Arrivée sur la scène politique vaudoise en 2021, la native d’Oberägeri incarne une droite décomplexée, dont l’étiquette politique est jugée trompeuse par certains: «Une centriste zougoise, par définition, est plus conservatrice que bien des UDC vaudois», glisse un élu du parti agrarien. Ses adversaires, durant la campagne pour l’exécutif, ne s’embarrassaient pas de tant de subtilités, eux qui la dépeignaient tranquillement en «réac» sur les réseaux sociaux. Mais plus que son positionnement politique, influencé par sa pratique du droit, c’est la poigne de la future édile qui a rapidement fait sa renommée: «Il fallait du courage pour pousser Neirynck et Béglé vers la sortie, admet un élu de gauche, je ne crois pas que beaucoup de gens auraient été capables d’en faire autant à son âge» (29 ans, 28 au moment des faits). Au micro de la RTS, Jacques Neirynck avait alors dénoncé «un jeunisme peu respectueux des anciens». Un jugement qui, à l’évidence, n’aura pas retourné l’électorat contre la présidente de l’ex-PDC.

Une bonne camarade
De la poigne, donc, et un certain sens de l’opportunisme.
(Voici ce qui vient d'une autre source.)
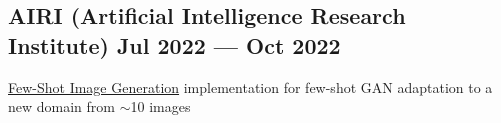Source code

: \subsection{AIRI (Artificial Intelligence Research Institute) \hfill Jul 2022 --- Oct 2022}
\begin{zitemize}
\item \href{https://arxiv.org/abs/2104.06820}{Few-Shot Image Generation} implementation for few-shot GAN adaptation to a new domain from $\sim$10 images
\end{zitemize}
Sympathique et bonne camarade au quotidien, la future ministre s’est plusieurs fois illustrée par sa capacité à prendre tout l’espace disponible en débat télévisé. Un show dans lequel elle semble se lancer sans grande appréhension concernant la qualité, remarquable pour une deuxième langue, de son français. Reste une question: comment gouverner sans groupe politique derrière soi au Grand Conseil, et en portant les couleurs d’un parti qui se trouvait en grandes difficultés jusqu’aux dernières élections? Interrogé sous la Coupole fédérale (voir page 5), son colistier malheureux Michaël Buffat, emballé par la campagne menée à ses côtés, ne se montrait pas du tout inquiet. C’est d’ailleurs au sein de l’Alliance vaudoise que certaines de ses idées, comme la réalisation de vidéos décalées et plus ou moins réussies sur TikTok, ont fait émerger le visage d’une femme qui n’a peur ni de faire sourire, ni du succès. Une impression renforcée par son choix de baskets blanches, détonnantes face aux talons vertigineux de certaines de ses collègues.

Comment se déroulera sa vie de ministre ? Souvent alimentées par une condescendance à peine masquée, les prédictions apocalyptiques abondent. «Elle va exploser en vol», entend-on souvent, comme si la jeune femme ne devait son élection qu’au hasard, et pas un minimum à son talent propre. Chez ceux qui ont appris à la découvrir en campagne, le pronostic, quel qu’il soit, est généralement bien moins définitif. Reste à voir, désormais, si Valérie Dittli gouvernera en chaussures velcro.